Policy waiver for I-30 plans to take month; state seeks exemption of 6-lanes limit

Any action on an Arkansas Highway and Transportation Department request to waive a policy that restricts central Arkansas freeways to six lanes likely will take a month, a top Metroplan official said Wednesday.

"We can turn that around in a month or so and get it back to the board," Jim McKenzie, the executive director for the long-range transportation planning agency, told the agency's board at its monthly meeting.

The department wants the waiver for its Interstate 30 corridor project. Under two construction alternatives that the department is considering, the 6.7-mile corridor between Interstate 530 in Little Rock and Interstate 40 in North Little Rock would be widened to eight or 10 lanes. A third alternative is to do nothing in that corridor.

The six-lanes restriction has been a part of Metroplan's long-range transportation plans dating back to the 1990s and is included in the most recent update, called Imagine Central Arkansas. Construction alternatives for the I-30 project require that the policy be abolished or that the project be granted an exception to the policy.

Of the two construction alternatives, one calls for eight main lanes and the other calls for six main lanes with four lanes segregated for local traffic in the vicinity of the bridge over the Arkansas River.

The department would like the board to consider abolishing the policy "in order to allow for the consideration of all the universe of alternatives to any freeway improvement projects in the future," said Jessie Jones, who is the agency's representative on the board and division engineer for transportation planning and policy at the department.

She said the department recognizes that it may take the board some time to consider the request, which is why it wants a waiver for the I-30 project, which is called 30 Crossing.

The request to waive or abolish the policy came in a letter earlier this month from Scott Bennett, the department director, to Jacksonville Mayor Gary Fletcher, the Metroplan board president.

At Wednesday's meeting, North Little Rock Mayor Joe Smith, who is on the board, wanted to know if the board needed to take any action to "get the ball rolling."

McKenzie said no, that "the ball is rolling."

Another board member, Pulaski County's County Judge Barry Hyde, pressed for a timeline.

McKenzie said that while the waiver to the policy would take a month, the request to abolish the policy probably would take up to two months.

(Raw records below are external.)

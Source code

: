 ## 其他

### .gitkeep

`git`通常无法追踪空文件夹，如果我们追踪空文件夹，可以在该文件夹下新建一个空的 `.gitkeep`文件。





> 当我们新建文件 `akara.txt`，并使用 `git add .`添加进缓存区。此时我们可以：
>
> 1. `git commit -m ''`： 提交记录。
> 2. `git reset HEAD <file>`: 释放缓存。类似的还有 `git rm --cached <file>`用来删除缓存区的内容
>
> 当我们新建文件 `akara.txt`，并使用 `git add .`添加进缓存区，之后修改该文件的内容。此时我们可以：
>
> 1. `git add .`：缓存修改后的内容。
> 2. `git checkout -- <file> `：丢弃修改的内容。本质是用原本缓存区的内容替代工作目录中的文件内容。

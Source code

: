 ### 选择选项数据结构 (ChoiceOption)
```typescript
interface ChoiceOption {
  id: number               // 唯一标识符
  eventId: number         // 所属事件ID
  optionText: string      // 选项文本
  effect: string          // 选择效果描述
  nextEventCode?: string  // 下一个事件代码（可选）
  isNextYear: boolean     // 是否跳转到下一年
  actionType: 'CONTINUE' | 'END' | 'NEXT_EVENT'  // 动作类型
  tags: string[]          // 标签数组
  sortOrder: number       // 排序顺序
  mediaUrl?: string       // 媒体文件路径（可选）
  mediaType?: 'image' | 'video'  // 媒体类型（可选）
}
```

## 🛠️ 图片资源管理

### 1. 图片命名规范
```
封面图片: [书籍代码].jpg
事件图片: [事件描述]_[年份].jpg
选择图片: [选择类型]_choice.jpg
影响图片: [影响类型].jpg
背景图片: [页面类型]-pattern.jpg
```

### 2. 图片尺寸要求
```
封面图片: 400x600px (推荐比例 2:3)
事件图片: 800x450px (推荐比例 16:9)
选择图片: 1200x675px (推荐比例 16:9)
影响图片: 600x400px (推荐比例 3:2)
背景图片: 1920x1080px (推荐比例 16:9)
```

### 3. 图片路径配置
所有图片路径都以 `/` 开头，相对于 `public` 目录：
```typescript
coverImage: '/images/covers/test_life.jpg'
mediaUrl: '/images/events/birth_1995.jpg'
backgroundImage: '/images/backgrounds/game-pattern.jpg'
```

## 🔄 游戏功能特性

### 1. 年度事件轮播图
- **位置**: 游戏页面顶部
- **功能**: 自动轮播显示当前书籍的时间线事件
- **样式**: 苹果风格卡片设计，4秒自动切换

Allie Freeman, the president of the Rock Region Metro board who sat as the transit agency's representative at Wednesday's meeting, implored the board and its staff to involve the public in reaching a decision on what to do with the policy.

Freeman said he grew up in Little Rock in the late 1960s and early 1970s when Interstate 630 was built and forced the relocation of many families. He said he lived in a neighborhood "specifically affected by that construction. You don't forget things like that."

Freeman said he had the impression from board members' comments that the members will reach out to the public.

About a half-dozen critics of the project spoke up at the board meeting.

Among them was Kathy Wells, the president of the Coalition of Little Rock Neighborhoods, and Dale Pekar, a downtown resident who worked as an economist for several agencies.

Wells and another project critic, Barry Haas, say the project requires an environmental impact statement, which is a more detailed examination of its impacts than is an environmental assessment. The department is using an environmental assessment to assess the potential impacts.

Ben Browning, the department's design/build director who is helping oversee the project, said the environmental assessment is a "decision document," which means that once it is completed, it will say whether an environmental impact statement is required.

Pekar, among other things, questioned the $17 million in annual maintenance costs that the department estimated would be spent on the corridor under the "no-build" scenario.

Browning said that even if the project isn't built, improvements will have to be made in the corridor, including the eventual replacement of the bridge and pavement replacement. They would be done piecemeal over a much longer period of time than the four years contemplated for the 30 Crossing, and likely would exceed the department's estimated costs, he said.

Tom Fennell, a Little Rock architect who has developed his own alternative plan that includes transforming I-30 in the vicinity of downtown Little Rock into a boulevard and building another bridge upstream to handle future increases in traffic, said the project comes at a time when other cities are removing freeways, and he implored the board to think long and hard about what it is about to do.

"In 20 years, are you going to be able to say this was a good decision or a terrible mistake?" he asked.